“I thought we had got beyond asking each other anything of that sort; if I wanted a service from you, I should simply tell you so,” replied the baronet.
“You are right. That is just what I feel about it. Well, what I want to say is this: I have a hundred pounds laid by. I don’t want it at present; there is no knowing when I may want it, so I will draw it to-morrow and take it to you.” Raymond made his little announcement very simply, but there was a tremor in his voice. Sir Simon hardly knew what to say. It was impossible to accept, and impossible to refuse.
“It’s rather a good joke, my offering to lend you money!” said Raymond, laughing and walking on as if he noticed nothing. “But you know the story of the lion and the mouse.”
“Raymond, you’re a richer man than I am,” said Sir Simon; “a far happier one,” he added in his own mind.
“Then you’ll take the hundred pounds?”
“Yes; that is to say, no. I can’t say positively at this moment; we’ll talk it over to-morrow. You’ll come up early, and we’ll talk it over. You see, I may not want it after all. If I get the full value of Nero and Rosebud, I shouldn’t want it.”
“But you may not find a purchaser at once, and a hundred pounds would keep this man quiet till you do,” suggested Raymond.
“My dear old boy!” said the baronet, grasping his hand—they were at the gate now—“I ought to be ashamed to own it; but the fact is, Roxham—you know Lord Roxham in the next county?—offered me a thousand pounds for Rosebud only two days ago. I’ll write to him to-morrow and accept it. I dare say he’d be glad to take the two.”
“Oh! how you unload my heart! Good-night, mon cher ami. A demain!” said Raymond.

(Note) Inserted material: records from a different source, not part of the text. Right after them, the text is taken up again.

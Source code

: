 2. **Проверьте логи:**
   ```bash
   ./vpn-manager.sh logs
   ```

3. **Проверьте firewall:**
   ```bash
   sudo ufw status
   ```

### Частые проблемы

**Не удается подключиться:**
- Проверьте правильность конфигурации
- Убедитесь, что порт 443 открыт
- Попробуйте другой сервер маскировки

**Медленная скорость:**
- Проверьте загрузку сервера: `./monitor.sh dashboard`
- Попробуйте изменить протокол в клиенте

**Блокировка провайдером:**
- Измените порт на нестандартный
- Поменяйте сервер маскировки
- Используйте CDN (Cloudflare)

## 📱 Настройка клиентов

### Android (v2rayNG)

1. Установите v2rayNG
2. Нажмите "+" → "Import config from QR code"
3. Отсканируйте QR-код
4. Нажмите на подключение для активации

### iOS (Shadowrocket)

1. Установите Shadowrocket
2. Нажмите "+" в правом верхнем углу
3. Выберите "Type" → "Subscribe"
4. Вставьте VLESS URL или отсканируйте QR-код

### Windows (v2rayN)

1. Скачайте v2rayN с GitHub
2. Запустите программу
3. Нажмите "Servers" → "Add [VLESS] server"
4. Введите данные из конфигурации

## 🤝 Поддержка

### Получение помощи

On his way home Sir Simon looked stern realities in the face, and came to the determination that a change must be made; that it was not possible to get on as he was, keeping up a huge establishment, and entertaining like a man of ten thousand a year, and getting deeper and deeper into debt every day. Raymond was right. Common sense and justice were the best advisers, and it was better to obey their counsels voluntarily while there was yet time than wait till it was too late, and he was driven to extremities. This architect’s bill was a mere drop in the ocean; but it is a drop that every now and then makes the flood run over, and compels us to do something to stem the torrent. As Sir Simon turned it all in his mind in the presence of the stars, he felt very brave about the necessary measures of reform. After all, what did it signify what the world said of him? Would the world that criticised him, perhaps voted him a fool for selling his hunters, help him when the day of reckoning came? What was it all but emptiness and vanity of vanities? He realized this truth, as he sauntered home through the park, and stood looking down over the landscape sleeping under the deep blue dome. Where might he and his amusements and perplexities be to-morrow—that dim to-morrow, that lies so near to each of us, poor shadows that we are, our life a speck between two eternities? Sir Simon let himself in by a door on the terrace, and then, instead of going straight to his room, went into the library, and wrote a short note to Lord Roxham. It was safer to do it now than wait till morning. The morning was a dangerous time with Sir Simon for resolves like the present. It was ever to him a mystery of hope, the awakening of the world, the setting right and cheering up of all things by the natural law of resurrection.